### What you have to do:
Copy each record below exactly, please, and leave its pictures out.

Stored data entries:
◆ ◆ ◆ ◆ ◆ ◆ ◆

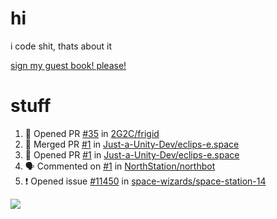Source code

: # hi
i code shit, thats about it

[sign my guest book! please!](https://github.com/Just-a-Unity-Dev/Just-a-Unity-Dev/issues/new?&body=Sign%20my%20guest%20book%20by%20placing%20your%20name%20in%20the%20title,%20how%27d%20you%20get%20to%20this%20page%20and%20why?%20Don%27t%20forget%20you%20have%20an%20entire%20notebook%20in%20your%20hands!)


# stuff
<!--START_SECTION:activity-->
1. 💪 Opened PR [#35](https://github.com/2G2C/frigid/pull/35) in [2G2C/frigid](https://github.com/2G2C/frigid)
2. 🎉 Merged PR [#1](https://github.com/Just-a-Unity-Dev/eclips-e.space/pull/1) in [Just-a-Unity-Dev/eclips-e.space](https://github.com/Just-a-Unity-Dev/eclips-e.space)
3. 💪 Opened PR [#1](https://github.com/Just-a-Unity-Dev/eclips-e.space/pull/1) in [Just-a-Unity-Dev/eclips-e.space](https://github.com/Just-a-Unity-Dev/eclips-e.space)
4. 🗣 Commented on [#1](https://github.com/NorthStation/northbot/issues/1) in [NorthStation/northbot](https://github.com/NorthStation/northbot)
5. ❗️ Opened issue [#11450](https://github.com/space-wizards/space-station-14/issues/11450) in [space-wizards/space-station-14](https://github.com/space-wizards/space-station-14)
<!--END_SECTION:activity-->

![](https://github-profile-summary-cards.vercel.app/api/cards/profile-details?username=Just-a-Unity-Dev&theme=solarized_dark)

◆ ◆ ◆ ◆ ◆ ◆ ◆

### Solution to this exercise:
Source code

: # hi
i code shit, thats about it

[sign my guest book! please!](https://github.com/Just-a-Unity-Dev/Just-a-Unity-Dev/issues/new?&body=Sign%20my%20guest%20book%20by%20placing%20your%20name%20in%20the%20title,%20how%27d%20you%20get%20to%20this%20page%20and%20why?%20Don%27t%20forget%20you%20have%20an%20entire%20notebook%20in%20your%20hands!)


# stuff
<!--START_SECTION:activity-->
1. 💪 Opened PR [#35](https://github.com/2G2C/frigid/pull/35) in [2G2C/frigid](https://github.com/2G2C/frigid)
2. 🎉 Merged PR [#1](https://github.com/Just-a-Unity-Dev/eclips-e.space/pull/1) in [Just-a-Unity-Dev/eclips-e.space](https://github.com/Just-a-Unity-Dev/eclips-e.space)
3. 💪 Opened PR [#1](https://github.com/Just-a-Unity-Dev/eclips-e.space/pull/1) in [Just-a-Unity-Dev/eclips-e.space](https://github.com/Just-a-Unity-Dev/eclips-e.space)
4. 🗣 Commented on [#1](https://github.com/NorthStation/northbot/issues/1) in [NorthStation/northbot](https://github.com/NorthStation/northbot)
5. ❗️ Opened issue [#11450](https://github.com/space-wizards/space-station-14/issues/11450) in [space-wizards/space-station-14](https://github.com/space-wizards/space-station-14)
<!--END_SECTION:activity-->

![](https://github-profile-summary-cards.vercel.app/api/cards/profile-details?username=Just-a-Unity-Dev&theme=solarized_dark)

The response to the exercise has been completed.